Perched high above the City of Light, Electric spans almost 12,000 square feet including an outdoor terrace and is rooted with a sophisticated sound system which literally grows from massive black braided trees. Thick wire and cabled branches bear “fruits” of high-tech sound and lighting, which casts a magical aura and vibe after sunset. Video projections and orchestrated LED light displays entertain the cosmopolitan club-goers. By day, Electric is a popular restaurant serving lunch.
Soaring glazed walls in the multi-level ballroom, as well as framed glass geometric protrusions in various lounges, offer fascinating panoramic views of the city and its Eiffel Tower from within the monumental, minimalistic space. Metal mesh stair railings lead to an elevated main lounge area of the ballroom. Soundproof mini-lounges feature undulating graphic wall designs and plush carpeting or solid wood flooring. A deejay booth and floating bars (one a sculptural, sliced tree trunk) cater to the clientele. Most whimsical is the futuristic, padded pod lounge featuring a soft quilted textile–very cool!

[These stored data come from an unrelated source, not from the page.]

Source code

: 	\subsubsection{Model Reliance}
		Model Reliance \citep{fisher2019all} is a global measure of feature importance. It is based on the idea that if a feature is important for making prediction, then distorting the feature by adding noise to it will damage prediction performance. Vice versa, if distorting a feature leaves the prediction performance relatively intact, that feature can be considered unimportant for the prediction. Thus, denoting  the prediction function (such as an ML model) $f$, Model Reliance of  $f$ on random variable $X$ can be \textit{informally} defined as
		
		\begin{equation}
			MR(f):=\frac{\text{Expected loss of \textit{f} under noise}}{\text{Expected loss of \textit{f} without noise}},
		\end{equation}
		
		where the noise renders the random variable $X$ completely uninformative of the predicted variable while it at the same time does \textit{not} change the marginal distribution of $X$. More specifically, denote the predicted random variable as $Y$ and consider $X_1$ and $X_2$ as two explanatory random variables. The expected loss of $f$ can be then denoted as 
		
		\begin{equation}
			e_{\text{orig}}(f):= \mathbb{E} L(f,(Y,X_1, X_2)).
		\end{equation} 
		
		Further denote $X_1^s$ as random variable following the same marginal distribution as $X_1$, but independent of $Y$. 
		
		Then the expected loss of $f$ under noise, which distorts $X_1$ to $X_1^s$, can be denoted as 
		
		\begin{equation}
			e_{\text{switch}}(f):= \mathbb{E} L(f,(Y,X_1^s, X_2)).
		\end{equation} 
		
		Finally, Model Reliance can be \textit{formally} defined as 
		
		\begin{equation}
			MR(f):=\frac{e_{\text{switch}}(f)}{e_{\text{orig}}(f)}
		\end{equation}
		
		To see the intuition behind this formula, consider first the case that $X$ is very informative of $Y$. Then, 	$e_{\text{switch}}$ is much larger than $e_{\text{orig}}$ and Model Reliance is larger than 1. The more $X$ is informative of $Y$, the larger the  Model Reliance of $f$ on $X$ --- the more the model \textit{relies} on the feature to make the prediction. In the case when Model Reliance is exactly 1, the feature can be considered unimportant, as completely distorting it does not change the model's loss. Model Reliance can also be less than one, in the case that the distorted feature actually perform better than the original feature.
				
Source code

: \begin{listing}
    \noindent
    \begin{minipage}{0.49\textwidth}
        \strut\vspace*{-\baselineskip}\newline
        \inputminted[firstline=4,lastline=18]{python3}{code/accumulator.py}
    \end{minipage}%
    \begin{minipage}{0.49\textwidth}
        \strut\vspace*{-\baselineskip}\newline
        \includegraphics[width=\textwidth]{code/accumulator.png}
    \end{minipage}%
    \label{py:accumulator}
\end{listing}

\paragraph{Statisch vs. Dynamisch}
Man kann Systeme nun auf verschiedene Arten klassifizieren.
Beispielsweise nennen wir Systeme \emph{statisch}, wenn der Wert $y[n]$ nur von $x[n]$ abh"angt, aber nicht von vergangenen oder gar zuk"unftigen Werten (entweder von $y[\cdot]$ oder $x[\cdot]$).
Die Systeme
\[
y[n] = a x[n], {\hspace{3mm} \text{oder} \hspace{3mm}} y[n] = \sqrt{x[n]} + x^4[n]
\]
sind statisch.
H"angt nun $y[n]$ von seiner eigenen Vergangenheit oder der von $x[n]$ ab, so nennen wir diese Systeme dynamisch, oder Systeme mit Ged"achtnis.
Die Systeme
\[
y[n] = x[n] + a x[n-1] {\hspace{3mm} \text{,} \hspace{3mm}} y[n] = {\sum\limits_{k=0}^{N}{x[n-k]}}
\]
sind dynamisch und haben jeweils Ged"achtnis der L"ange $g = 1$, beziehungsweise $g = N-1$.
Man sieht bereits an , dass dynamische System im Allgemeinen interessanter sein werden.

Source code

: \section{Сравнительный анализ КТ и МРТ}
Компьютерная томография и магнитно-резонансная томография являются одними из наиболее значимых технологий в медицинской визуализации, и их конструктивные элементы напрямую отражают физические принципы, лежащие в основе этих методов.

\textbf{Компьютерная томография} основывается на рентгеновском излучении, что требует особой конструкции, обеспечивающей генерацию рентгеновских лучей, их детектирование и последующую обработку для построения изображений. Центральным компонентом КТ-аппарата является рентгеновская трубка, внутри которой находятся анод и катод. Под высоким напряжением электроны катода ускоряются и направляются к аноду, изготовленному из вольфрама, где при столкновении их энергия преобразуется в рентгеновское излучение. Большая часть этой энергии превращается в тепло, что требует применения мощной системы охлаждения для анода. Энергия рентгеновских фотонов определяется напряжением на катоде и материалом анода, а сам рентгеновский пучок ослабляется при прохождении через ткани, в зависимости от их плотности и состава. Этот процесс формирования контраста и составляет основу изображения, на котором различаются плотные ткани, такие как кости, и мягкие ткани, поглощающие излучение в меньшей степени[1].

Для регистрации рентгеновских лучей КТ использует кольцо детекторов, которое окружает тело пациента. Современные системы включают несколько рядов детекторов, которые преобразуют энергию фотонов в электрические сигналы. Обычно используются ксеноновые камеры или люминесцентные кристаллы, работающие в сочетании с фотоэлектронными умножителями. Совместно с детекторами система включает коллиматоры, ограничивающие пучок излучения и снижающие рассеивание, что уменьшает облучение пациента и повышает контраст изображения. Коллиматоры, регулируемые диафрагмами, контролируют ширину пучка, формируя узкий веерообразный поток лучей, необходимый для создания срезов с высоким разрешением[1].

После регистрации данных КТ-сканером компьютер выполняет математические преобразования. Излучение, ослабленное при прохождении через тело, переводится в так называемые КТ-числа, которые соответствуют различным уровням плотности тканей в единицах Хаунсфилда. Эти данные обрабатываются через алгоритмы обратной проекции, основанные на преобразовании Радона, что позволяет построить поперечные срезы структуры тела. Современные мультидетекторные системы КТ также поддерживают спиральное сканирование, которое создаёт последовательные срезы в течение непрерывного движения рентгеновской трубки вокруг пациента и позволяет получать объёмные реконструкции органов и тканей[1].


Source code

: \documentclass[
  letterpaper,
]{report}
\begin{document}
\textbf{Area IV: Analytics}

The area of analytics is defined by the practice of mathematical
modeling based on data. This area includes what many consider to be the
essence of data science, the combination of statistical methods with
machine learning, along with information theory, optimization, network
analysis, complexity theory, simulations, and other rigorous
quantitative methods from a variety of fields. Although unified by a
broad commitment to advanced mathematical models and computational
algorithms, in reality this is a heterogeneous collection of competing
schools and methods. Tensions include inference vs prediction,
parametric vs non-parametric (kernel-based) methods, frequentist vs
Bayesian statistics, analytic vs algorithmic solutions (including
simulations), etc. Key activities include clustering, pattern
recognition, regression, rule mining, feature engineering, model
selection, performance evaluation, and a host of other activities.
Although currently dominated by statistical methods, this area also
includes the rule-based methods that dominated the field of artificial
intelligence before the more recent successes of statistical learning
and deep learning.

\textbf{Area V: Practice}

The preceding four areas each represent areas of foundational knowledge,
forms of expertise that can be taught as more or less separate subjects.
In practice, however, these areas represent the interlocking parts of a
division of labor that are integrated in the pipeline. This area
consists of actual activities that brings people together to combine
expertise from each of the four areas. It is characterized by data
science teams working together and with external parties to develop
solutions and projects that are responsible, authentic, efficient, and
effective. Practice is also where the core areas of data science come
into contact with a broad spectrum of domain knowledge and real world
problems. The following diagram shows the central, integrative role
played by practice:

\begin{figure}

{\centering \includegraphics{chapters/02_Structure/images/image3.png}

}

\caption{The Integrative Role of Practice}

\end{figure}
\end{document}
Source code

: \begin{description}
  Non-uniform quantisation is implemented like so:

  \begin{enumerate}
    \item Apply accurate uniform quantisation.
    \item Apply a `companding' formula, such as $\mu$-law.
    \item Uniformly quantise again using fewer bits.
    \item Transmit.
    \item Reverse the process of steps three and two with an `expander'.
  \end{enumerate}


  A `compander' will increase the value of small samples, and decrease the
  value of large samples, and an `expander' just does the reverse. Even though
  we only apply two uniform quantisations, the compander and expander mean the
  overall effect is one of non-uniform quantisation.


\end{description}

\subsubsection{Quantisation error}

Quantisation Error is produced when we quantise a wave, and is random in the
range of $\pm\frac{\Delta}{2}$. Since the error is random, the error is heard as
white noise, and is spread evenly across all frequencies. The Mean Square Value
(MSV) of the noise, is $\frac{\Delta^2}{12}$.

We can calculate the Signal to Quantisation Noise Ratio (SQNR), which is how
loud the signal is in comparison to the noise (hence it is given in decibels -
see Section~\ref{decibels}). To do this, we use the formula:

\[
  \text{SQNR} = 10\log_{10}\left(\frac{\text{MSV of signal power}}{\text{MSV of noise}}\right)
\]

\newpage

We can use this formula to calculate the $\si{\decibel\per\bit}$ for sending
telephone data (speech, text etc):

At first glance, the enticing, chill space seems almost monochromatic, bathed in tonal greys. This neutral scheme is an excellent background to the colorful lighting performances during the nighttime hours. Hexagonal abstract trunk stools are dotted across the floors of these connecting, flowing spaces, flanking the colossal tree bases. Low-set contemporary sofas scattered throughout are ideal for engaging in conversation when not dancing.
The modern commercial design of Electric seems to offer exactly what the hip Parisian scene is craving–an edgy, influential perspective of the club-meets-culture concept.